Activity. In the data that follows, count each line with the string "path"; the reply is the number only.

Records to process.
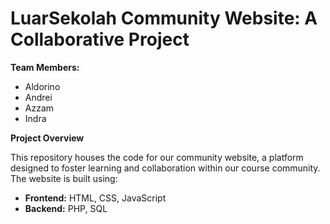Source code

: # LuarSekolah Community Website: A Collaborative Project

**Team Members:**

* Aldorino
* Andrei
* Azzam
* Indra

**Project Overview**

This repository houses the code for our community website, a platform designed to foster learning and collaboration within our course community. The website is built using:

* **Frontend:** HTML, CSS, JavaScript
* **Backend:** PHP, SQL

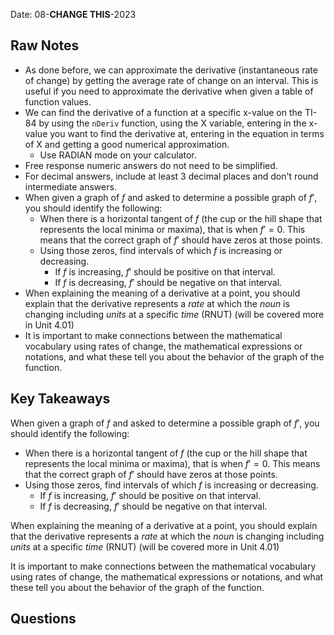 Date: 08-**CHANGE THIS**-2023

## Raw Notes

- As done before, we can approximate the derivative (instantaneous rate of change) by getting the average rate of change on an interval. This is useful if you need to approximate the derivative when given a table of function values.
- We can find the derivative of a function at a specific x-value on the TI-84 by using the `nDeriv` function, using the X variable, entering in the x-value you want to find the derivative at, entering in the equation in terms of X and getting a good numerical approximation.
	- Use RADIAN mode on your calculator.
- Free response numeric answers do not need to be simplified.
- For decimal answers, include at least 3 decimal places and don't round intermediate answers.
- When given a graph of $f$ and asked to determine a possible graph of $f'$, you should identify the following:
	- When there is a horizontal tangent of $f$ (the cup or the hill shape that represents the local minima or maxima), that is when $f'=0$. This means that the correct graph of $f'$ should have zeros at those points.
	- Using those zeros, find intervals of which $f$ is increasing or decreasing.
		- If $f$ is increasing, $f'$ should be positive on that interval.
		- If $f$ is decreasing, $f'$ should be negative on that interval.
- When explaining the meaning of a derivative at a point, you should explain that the derivative represents a *rate* at which the *noun* is changing including *units* at a specific *time* (RNUT) (will be covered more in Unit 4.01)
- It is important to make connections between the mathematical vocabulary using rates of change, the mathematical expressions or notations, and what these tell you about the behavior of the graph of the function.

## Key Takeaways

When given a graph of $f$ and asked to determine a possible graph of $f'$, you should identify the following:
- When there is a horizontal tangent of $f$ (the cup or the hill shape that represents the local minima or maxima), that is when $f'=0$. This means that the correct graph of $f'$ should have zeros at those points.
- Using those zeros, find intervals of which $f$ is increasing or decreasing.
	- If $f$ is increasing, $f'$ should be positive on that interval.
	- If $f$ is decreasing, $f'$ should be negative on that interval.

When explaining the meaning of a derivative at a point, you should explain that the derivative represents a *rate* at which the *noun* is changing including *units* at a specific *time* (RNUT) (will be covered more in Unit 4.01)

It is important to make connections between the mathematical vocabulary using rates of change, the mathematical expressions or notations, and what these tell you about the behavior of the graph of the function.
## Questions

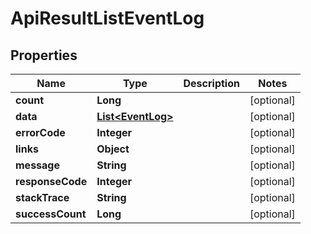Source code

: 
# ApiResultListEventLog

## Properties
Name | Type | Description | Notes
------------ | ------------- | ------------- | -------------
**count** | **Long** |  |  [optional]
**data** | [**List&lt;EventLog&gt;**](EventLog.md) |  |  [optional]
**errorCode** | **Integer** |  |  [optional]
**links** | **Object** |  |  [optional]
**message** | **String** |  |  [optional]
**responseCode** | **Integer** |  |  [optional]
**stackTrace** | **String** |  |  [optional]
**successCount** | **Long** |  |  [optional]



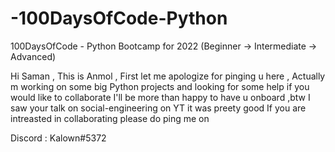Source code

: # -100DaysOfCode-Python
100DaysOfCode - Python Bootcamp for 2022 (Beginner -> Intermediate -> Advanced)

Hi Saman , 
This is Anmol , First let me apologize for pinging u here , Actually m working on some big Python projects and looking for some help if you would like to collaborate I'll be more than happy to have u onboard ,btw I saw your talk on social-engineering on YT it was preety good If you are intreasted in collaborating please do ping me on 

Discord :  Kalown#5372

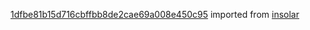 [1dfbe81b15d716cbffbb8de2cae69a008e450c95](https://github.com/insolar/insolar/commit/1dfbe81b15d716cbffbb8de2cae69a008e450c95) imported from [insolar](https://github.com/insolar/insolar)
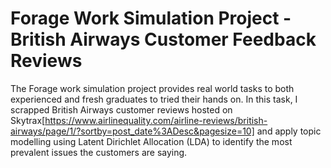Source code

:# Forage Work Simulation Project - British Airways Customer Feedback Reviews

The Forage work simulation project provides real world tasks to both experienced and fresh graduates to tried their hands on. In this task, I scrapped British Airways customer reviews hosted on Skytrax[https://www.airlinequality.com/airline-reviews/british-airways/page/1/?sortby=post_date%3ADesc&pagesize=10] and apply topic modelling using Latent Dirichlet Allocation (LDA) to identify the most prevalent issues the customers are saying.
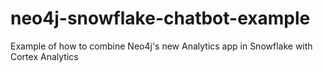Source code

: # neo4j-snowflake-chatbot-example
Example of how to combine Neo4j's new Analytics app in Snowflake with Cortex Analytics
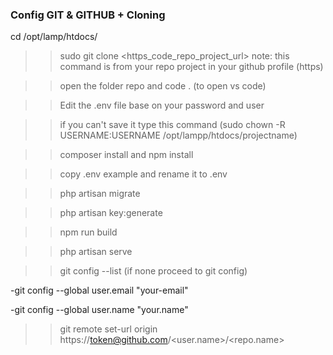 ### Config GIT & GITHUB + Cloning

cd /opt/lamp/htdocs/

>>sudo git clone <https_code_repo_project_url> note: this command is from your repo project in your github profile (https)

>> open the folder repo and code . (to open vs code)

>>Edit the .env file base on your password and user 

>>if you can't save it type this command (sudo chown -R USERNAME:USERNAME /opt/lampp/htdocs/projectname)

>>composer install and npm install

>>copy .env example and rename it to .env

>>php artisan migrate

>>php artisan key:generate

>>npm run build

>>php artisan serve

>>git config --list (if none proceed to git config)

-git config --global user.email "your-email"

-git config --global user.name "your.name"

>>git remote set-url origin https://token@github.com/<user.name>/<repo.name>
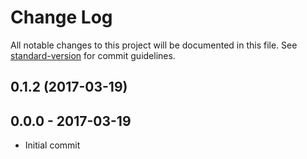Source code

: # Change Log

All notable changes to this project will be documented in this file. See [standard-version](https://github.com/conventional-changelog/standard-version) for commit guidelines.

<a name="0.1.2"></a>
## 0.1.2 (2017-03-19)





## 0.0.0 - 2017-03-19
- Initial commit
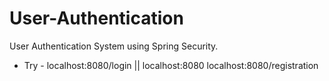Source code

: # User-Authentication
User Authentication System using Spring Security.

* Try - 
localhost:8080/login || localhost:8080
localhost:8080/registration
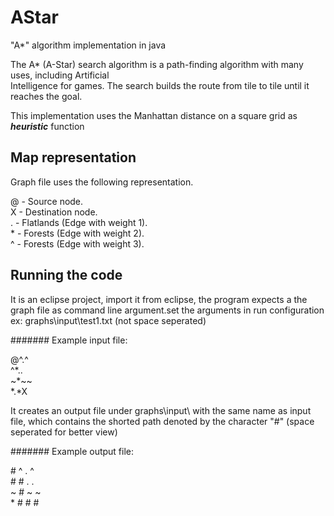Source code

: # AStar
"A*" algorithm implementation in java

The	A*	(A-Star)	search	algorithm	is	a	path-finding	algorithm	with	many	uses,	including	Artificial	
Intelligence	for	games.	The	search	builds	the	route	from	tile	to	tile	until	it	reaches	the	goal.

This implementation uses the Manhattan distance on a square grid as **_heuristic_** function

## Map representation
Graph file uses the following representation.<br />

@ - Source node.  
X - Destination node.  
. - Flatlands (Edge with weight 1).   
\* - Forests (Edge with weight 2).   
^ - Forests (Edge with weight 3). 

## Running the code
It is an eclipse project, import it from eclipse, the program expects a the graph file as command line argument.set the arguments in run configuration ex: graphs\input\test1.txt (not space seperated)  

####### Example input file:

@^.^   
^\*..   
~\*~~   
\*.\*X   

It creates an output file under graphs\input\ with the same name as input file, which contains the shorted path denoted by the character "#" (space seperated for better view)

####### Example output file:

\# ^ . ^   
\# \# . .   
~ \# ~ ~   
\* \# \# \#   
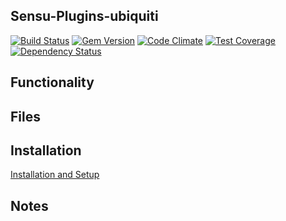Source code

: ## Sensu-Plugins-ubiquiti
[ ![Build Status](https://travis-ci.org/sensu-plugins/sensu-plugins-ubiquiti.svg?branch=master)](https://travis-ci.org/sensu-plugins/sensu-plugins-ubiquiti)
[![Gem Version](https://badge.fury.io/rb/sensu-plugins-ubiquiti.svg)](http://badge.fury.io/rb/sensu-plugins-ubiquiti)
[![Code Climate](https://codeclimate.com/github/sensu-plugins/sensu-plugins-ubiquiti/badges/gpa.svg)](https://codeclimate.com/github/sensu-plugins/sensu-plugins-ubiquiti)
[![Test Coverage](https://codeclimate.com/github/sensu-plugins/sensu-plugins-ubiquiti/badges/coverage.svg)](https://codeclimate.com/github/sensu-plugins/sensu-plugins-ubiquiti)
[![Dependency Status](https://gemnasium.com/sensu-plugins/sensu-plugins-ubiquiti.svg)](https://gemnasium.com/sensu-plugins/sensu-plugins-ubiquiti)
## Functionality

## Files

## Installation

[Installation and Setup](http://sensu-plugins.io/docs/installation_instructions.html)

## Notes

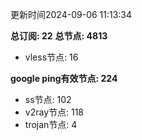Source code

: 更新时间2024-09-06 11:13:34

**总订阅: 22**
**总节点: 4813**
- vless节点: 16

**google ping有效节点: 224**
- ss节点: 102
- v2ray节点: 118
- trojan节点: 4
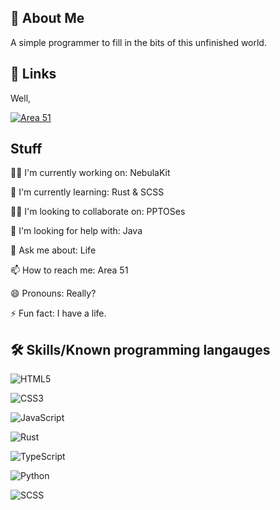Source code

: ## 🚀 About Me

A simple programmer to fill in the bits of this unfinished world.
## 🔗 Links

Well,

[![Area 51](https://img.shields.io/badge/MeetMe-Area51-red.svg)](https://en.wikipedia.org/wiki/Area_51)

## Stuff

👩‍💻 I'm currently working on: NebulaKit

🧠 I'm currently learning: Rust & SCSS

👯‍♀️ I'm looking to collaborate on: PPTOSes

🤔 I'm looking for help with: Java

💬 Ask me about: Life

📫 How to reach me: Area 51

😄 Pronouns: Really?

⚡️ Fun fact: I have a life.


## 🛠 Skills/Known programming langauges
![HTML5](https://img.shields.io/badge/html5-%23E34F26.svg?style=for-the-badge&logo=html5&logoColor=white)

![CSS3](https://img.shields.io/badge/css3-%231572B6.svg?style=for-the-badge&logo=css3&logoColor=white)

![JavaScript](https://img.shields.io/badge/javascript-%23323330.svg?style=for-the-badge&logo=javascript&logoColor=%23F7DF1E)

![Rust](https://img.shields.io/badge/rust-%23000000.svg?style=for-the-badge&logo=rust&logoColor=white)

![TypeScript](https://img.shields.io/badge/typescript-%23007ACC.svg?style=for-the-badge&logo=typescript&logoColor=white)

![Python](https://img.shields.io/badge/python-3670A0?style=for-the-badge&logo=python&logoColor=ffdd54)

![SCSS](https://img.shields.io/badge/SASS-hotpink.svg?style=for-the-badge&logo=SCSS&logoColor=white)
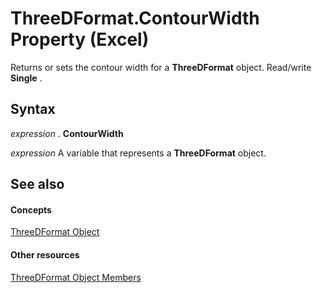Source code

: 
# ThreeDFormat.ContourWidth Property (Excel)

Returns or sets the contour width for a  **ThreeDFormat** object. Read/write **Single** .


## Syntax

 _expression_ . **ContourWidth**

 _expression_ A variable that represents a **ThreeDFormat** object.


## See also


#### Concepts


[ThreeDFormat Object](9cb41236-6aba-4d6c-a54c-5e177657c8d1.md)
#### Other resources


[ThreeDFormat Object Members](1693142f-53c2-1185-6162-9a99b3ae25d6.md)
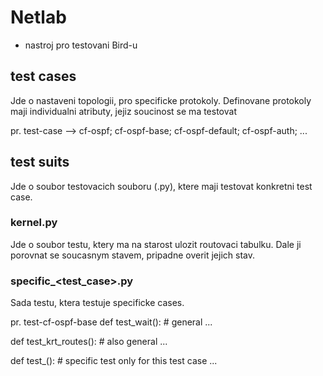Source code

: # Netlab
 - nastroj pro testovani Bird-u

## test cases
  Jde o nastaveni topologii, pro specificke protokoly. Definovane protokoly maji individualni atributy, jejiz soucinost se ma   testovat
  
  pr. test-case --> cf-ospf; cf-ospf-base; cf-ospf-default; cf-ospf-auth; ...
 
## test suits
  Jde o soubor testovacich souboru (.py), ktere maji testovat konkretni test case.
  
### kernel.py
  Jde o soubor testu, ktery ma na starost ulozit routovaci tabulku. Dale ji porovnat se soucasnym stavem, pripadne overit jejich stav.
  
### specific_<test_case>.py
  Sada testu, ktera testuje specificke cases.

  pr. test-cf-ospf-base
  def test_wait():  # general
    ...

  def test_krt_routes():  # also general
    ...

  def test_<specific-cases>():  # specific test only for this test case
    ...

Your solution. 2